Me conmueve el escritor Manuel Vilas en su libro “Alegría”. Me gusta decirlo así: el escritor y su libro. “Alegría” es un volumen duro para este tiempo desolador que estamos viviendo, pero yo sólo encuentro motivos para el optimismo entre sus páginas. Me gusta darle la cara a la esperanza. “Alegría” está muy bien titulado, es una obra, una novela, un diario, lo que quiera que sea, de búsqueda de la belleza y la felicidad, de esforzadísimo camino hacia uno mismo, y todas sus páginas, una detrás de otra, me ofrecen algún motivo para intentar mantenerme de pie en el mundo y sonreír, pese a todo. Pese a estas dramáticas horas. Ya con “Ordesa”, maravilloso antecedente de esta “Alegría”, tuve el sentimiento profundo de que Manuel Vilas escribía también de mí y lo hacía con tal conocimiento de causa que su lectura fue emocionante y reveladora de una conexión emocional que no sé de dónde partía, ni sus causas, ni el movimiento personal o generacional que había provocado esa conmoción interior. Esa comunión. Pero ahí estaba y ahora en “Alegría” se renueva este sentimiento, a ratos con especial intensidad.

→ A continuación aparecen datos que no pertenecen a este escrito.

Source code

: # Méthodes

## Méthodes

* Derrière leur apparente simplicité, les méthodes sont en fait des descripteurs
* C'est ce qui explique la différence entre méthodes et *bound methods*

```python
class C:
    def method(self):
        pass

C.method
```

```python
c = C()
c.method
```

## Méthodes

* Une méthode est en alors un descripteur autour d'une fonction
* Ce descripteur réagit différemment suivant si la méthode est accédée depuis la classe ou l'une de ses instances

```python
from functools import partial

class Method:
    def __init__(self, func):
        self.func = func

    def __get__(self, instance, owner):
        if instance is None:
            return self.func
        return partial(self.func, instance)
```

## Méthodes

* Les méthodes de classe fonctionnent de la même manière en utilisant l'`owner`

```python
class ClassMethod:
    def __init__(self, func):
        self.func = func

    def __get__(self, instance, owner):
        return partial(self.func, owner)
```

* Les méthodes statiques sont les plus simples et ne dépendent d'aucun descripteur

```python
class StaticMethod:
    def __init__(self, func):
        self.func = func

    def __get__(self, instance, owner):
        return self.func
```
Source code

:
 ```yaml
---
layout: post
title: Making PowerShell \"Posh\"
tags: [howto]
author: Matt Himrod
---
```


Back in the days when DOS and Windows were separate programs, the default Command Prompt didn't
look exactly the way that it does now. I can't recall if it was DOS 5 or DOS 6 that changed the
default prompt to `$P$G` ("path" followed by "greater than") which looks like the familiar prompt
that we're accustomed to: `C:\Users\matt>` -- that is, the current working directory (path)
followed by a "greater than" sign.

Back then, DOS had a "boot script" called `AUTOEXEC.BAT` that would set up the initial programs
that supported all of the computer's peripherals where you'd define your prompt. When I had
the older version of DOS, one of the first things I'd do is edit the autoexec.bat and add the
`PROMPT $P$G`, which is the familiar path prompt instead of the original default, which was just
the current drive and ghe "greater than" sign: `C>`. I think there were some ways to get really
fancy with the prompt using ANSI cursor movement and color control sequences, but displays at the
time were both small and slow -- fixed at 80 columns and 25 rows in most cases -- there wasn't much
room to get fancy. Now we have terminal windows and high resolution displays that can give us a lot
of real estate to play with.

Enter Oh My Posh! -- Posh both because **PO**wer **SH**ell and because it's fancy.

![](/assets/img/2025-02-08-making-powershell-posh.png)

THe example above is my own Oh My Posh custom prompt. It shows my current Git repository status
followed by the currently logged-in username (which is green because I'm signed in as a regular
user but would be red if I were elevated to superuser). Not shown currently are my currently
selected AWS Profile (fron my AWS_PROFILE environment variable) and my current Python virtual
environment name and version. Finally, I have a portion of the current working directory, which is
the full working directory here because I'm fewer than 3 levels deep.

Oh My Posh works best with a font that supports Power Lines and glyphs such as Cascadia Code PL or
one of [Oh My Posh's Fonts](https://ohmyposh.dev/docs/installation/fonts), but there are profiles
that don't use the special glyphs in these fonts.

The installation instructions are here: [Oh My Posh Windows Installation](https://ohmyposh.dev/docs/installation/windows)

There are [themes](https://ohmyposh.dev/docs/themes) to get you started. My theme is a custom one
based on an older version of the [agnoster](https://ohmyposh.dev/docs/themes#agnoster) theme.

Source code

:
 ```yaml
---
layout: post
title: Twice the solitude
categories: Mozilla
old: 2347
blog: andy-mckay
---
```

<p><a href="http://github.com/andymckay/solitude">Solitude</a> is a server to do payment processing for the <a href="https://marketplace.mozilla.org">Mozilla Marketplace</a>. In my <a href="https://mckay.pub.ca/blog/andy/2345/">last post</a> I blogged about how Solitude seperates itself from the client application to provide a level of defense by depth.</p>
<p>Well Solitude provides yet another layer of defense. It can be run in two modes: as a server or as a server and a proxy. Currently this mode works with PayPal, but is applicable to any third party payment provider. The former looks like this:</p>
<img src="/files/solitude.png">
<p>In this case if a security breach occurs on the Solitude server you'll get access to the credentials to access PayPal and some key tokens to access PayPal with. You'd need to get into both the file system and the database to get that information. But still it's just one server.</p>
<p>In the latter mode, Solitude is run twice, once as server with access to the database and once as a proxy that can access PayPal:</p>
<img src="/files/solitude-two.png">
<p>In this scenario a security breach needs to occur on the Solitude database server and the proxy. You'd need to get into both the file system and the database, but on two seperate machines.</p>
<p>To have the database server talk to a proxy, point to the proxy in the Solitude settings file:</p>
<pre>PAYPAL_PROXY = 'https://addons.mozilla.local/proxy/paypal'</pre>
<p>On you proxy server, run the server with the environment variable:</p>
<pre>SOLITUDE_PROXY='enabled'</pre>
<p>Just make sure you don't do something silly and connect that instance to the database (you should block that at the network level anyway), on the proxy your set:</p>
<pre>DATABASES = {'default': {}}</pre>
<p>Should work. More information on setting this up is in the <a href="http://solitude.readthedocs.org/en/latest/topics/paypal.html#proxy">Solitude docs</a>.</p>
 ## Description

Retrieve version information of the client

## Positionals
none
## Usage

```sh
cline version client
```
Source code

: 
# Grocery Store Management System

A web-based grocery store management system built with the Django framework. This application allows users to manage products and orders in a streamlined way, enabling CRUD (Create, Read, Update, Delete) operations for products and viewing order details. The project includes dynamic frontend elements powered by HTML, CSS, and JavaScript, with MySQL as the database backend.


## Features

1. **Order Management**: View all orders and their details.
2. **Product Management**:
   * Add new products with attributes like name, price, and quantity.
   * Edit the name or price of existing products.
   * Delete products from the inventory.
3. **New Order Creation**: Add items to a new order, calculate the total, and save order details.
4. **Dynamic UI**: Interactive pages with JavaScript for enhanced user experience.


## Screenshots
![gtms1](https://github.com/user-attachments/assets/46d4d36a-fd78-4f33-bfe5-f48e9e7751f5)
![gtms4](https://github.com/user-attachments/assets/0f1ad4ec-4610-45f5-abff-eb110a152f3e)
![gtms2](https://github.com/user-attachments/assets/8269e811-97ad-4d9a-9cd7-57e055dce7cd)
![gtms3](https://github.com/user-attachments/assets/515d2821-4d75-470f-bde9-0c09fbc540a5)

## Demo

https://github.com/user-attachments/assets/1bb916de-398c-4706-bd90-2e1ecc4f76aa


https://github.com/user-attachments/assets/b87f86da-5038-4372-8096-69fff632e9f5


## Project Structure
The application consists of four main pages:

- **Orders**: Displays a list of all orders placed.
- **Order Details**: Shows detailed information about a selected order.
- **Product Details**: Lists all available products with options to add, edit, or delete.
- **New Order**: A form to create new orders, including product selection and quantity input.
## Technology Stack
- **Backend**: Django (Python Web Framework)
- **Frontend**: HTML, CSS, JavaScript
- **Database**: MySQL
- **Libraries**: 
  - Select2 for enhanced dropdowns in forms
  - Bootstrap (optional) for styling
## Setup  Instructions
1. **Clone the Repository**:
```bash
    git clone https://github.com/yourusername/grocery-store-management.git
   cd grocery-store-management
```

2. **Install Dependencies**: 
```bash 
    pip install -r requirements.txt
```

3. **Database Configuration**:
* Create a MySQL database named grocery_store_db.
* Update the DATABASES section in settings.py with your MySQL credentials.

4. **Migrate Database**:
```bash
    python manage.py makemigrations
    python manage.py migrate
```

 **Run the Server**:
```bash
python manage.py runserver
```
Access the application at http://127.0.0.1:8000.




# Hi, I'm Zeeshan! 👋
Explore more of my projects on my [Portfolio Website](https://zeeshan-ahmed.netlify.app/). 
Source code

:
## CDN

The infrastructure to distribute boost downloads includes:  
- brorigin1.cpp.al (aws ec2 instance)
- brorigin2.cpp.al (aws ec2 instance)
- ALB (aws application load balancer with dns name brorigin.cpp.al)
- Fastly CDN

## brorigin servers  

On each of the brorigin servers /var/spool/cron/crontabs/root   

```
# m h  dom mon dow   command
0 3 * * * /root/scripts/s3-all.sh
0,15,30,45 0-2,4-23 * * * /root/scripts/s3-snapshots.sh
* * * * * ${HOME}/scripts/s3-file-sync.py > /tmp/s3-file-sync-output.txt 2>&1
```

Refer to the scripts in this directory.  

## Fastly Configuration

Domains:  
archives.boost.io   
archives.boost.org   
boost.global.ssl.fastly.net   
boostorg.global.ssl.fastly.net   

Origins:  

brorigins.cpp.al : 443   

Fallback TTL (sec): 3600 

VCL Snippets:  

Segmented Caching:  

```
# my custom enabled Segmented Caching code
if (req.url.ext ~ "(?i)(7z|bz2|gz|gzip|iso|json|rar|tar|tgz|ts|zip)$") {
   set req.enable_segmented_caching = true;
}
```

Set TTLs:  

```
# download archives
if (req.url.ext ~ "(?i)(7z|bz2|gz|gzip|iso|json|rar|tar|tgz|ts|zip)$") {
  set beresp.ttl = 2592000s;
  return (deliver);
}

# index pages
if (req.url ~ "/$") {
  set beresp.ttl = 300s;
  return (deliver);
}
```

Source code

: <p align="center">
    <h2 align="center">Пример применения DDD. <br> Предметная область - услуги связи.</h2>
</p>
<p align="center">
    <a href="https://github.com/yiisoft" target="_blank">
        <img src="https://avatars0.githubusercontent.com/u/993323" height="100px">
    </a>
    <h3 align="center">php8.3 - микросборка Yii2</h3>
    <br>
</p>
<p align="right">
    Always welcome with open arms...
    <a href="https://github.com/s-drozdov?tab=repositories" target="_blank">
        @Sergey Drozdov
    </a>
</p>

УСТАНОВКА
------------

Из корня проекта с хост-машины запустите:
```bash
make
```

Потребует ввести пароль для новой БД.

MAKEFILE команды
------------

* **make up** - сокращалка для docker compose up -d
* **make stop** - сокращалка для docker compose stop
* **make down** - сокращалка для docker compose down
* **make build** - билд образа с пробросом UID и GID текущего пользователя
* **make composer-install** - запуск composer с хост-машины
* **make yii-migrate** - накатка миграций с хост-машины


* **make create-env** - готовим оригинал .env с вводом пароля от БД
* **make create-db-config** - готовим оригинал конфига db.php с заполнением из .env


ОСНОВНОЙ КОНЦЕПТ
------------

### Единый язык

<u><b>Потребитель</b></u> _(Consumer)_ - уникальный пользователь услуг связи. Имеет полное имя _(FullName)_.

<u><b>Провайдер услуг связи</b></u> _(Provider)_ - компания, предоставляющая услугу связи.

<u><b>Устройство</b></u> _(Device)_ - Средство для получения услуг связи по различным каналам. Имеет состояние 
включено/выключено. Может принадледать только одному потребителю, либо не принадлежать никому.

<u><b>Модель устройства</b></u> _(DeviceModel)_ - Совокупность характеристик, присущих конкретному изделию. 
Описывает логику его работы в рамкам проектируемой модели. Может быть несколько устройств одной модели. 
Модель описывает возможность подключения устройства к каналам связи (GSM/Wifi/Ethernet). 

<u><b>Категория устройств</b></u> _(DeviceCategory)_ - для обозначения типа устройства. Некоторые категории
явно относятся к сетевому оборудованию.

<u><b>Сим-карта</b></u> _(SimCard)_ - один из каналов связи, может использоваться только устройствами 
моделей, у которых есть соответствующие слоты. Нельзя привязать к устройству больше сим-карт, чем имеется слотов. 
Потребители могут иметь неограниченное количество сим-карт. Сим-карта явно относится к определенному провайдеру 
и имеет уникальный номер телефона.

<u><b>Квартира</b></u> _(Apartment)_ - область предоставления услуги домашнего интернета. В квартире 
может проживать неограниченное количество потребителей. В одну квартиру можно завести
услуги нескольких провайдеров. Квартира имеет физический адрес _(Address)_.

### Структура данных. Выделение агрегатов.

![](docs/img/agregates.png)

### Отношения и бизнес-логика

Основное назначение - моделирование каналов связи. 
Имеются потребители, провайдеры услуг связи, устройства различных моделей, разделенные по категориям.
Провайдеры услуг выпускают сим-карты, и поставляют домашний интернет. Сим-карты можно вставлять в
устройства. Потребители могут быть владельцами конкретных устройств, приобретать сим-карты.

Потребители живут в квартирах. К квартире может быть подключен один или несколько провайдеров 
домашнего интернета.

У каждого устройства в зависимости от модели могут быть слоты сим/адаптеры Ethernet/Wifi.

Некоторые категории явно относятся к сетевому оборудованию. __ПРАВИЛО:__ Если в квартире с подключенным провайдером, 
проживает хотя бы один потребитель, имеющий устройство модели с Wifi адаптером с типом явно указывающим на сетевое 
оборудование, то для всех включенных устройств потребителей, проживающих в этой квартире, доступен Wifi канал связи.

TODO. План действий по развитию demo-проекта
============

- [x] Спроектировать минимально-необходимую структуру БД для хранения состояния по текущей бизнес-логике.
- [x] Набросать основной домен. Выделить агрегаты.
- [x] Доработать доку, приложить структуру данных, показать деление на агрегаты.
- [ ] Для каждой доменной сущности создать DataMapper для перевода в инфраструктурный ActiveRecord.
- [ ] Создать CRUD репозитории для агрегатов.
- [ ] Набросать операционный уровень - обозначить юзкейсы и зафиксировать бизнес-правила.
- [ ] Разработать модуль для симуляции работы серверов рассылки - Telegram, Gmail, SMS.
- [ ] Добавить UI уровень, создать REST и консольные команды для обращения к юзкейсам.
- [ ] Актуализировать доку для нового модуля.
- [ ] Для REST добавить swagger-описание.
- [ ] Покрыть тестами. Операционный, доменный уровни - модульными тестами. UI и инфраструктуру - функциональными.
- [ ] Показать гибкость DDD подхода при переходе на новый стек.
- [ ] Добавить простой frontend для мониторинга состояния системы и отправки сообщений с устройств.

La felicidad es una chispa generalmente abstracta y muy escurridiza, que sólo llega de tarde en tarde, pero por la que hay que luchar en cada minuto. Es como la inspiración: te debe llegar trabajando y de ese choque saldrá la magia. Hay que esforzarse por la alegría, pelear por ella, sobreponerse a las voluntades contrarias y hacer que salga a flote una y otra vez. Dejar a la alegría marcharse en la zozobra y ver cómo desaparece el barco, naufragando, es una opción dura pero cómoda y sencilla: la felicidad exige un duro trabajo, pero tiene su recompensa, aporta equilibrio y tranquilidad, y en el peor de los casos nos entrega en el corazón el premio de haberlo intentado, y eso ya es una enorme caricia en la piel. Cito de nuevo a Arthur Schopenhauer, tan a propósito en este momento de España y el mundo: “Nada hay que pueda sustituir tan perfectamente como la alegría a cualquier otro bien… Por ello debemos abrir todas las puertas a la alegría, cuando sea que llegue. Porque nunca llega a deshora”.
Escribo en la tarde del sábado 28 de marzo, en medio de duras noticias, desconcertado y lleno de dudas y miedos. Justo son las ocho de la tarde, los balcones y ventanas se llenan de aplausos. Salgo a sumarme un día más a esta gran ola de esperanza de España. Y, pensando en nuestra vida y en estas circunstancias, voy pasando páginas de “Alegría”, imaginando también la vida de Manuel Vilas, la que tiene y la que tuvo, su prosa firme y tan bella y su equilibrio a veces tambaleante, su familia, su amor, sus hijos, sus padres, y me encuentro de pronto con estas palabras conmovedoras que, tal vez paradójicamente, me parecen tan esperanzadas en medio de la tormenta infinita: “Porque sé que yo no era feliz en ese año de 2007, no lo era. No, no lo era. Es muy posible que ahora tampoco lo sea. Es muy posible que no lo sea nunca. Pero una cosa es cierta: lo estoy intentando, de manera desgarrada”.
Me conmueve, me impresiona. Esta actitud vital, profunda, me parece ahora una de las grandes hazañas del ser humano. La alegría de Vilas, gran Vilas, es también nuestra alegría. La alegría de todos. Luchemos por ella. Porque sí: todo saldrá bien.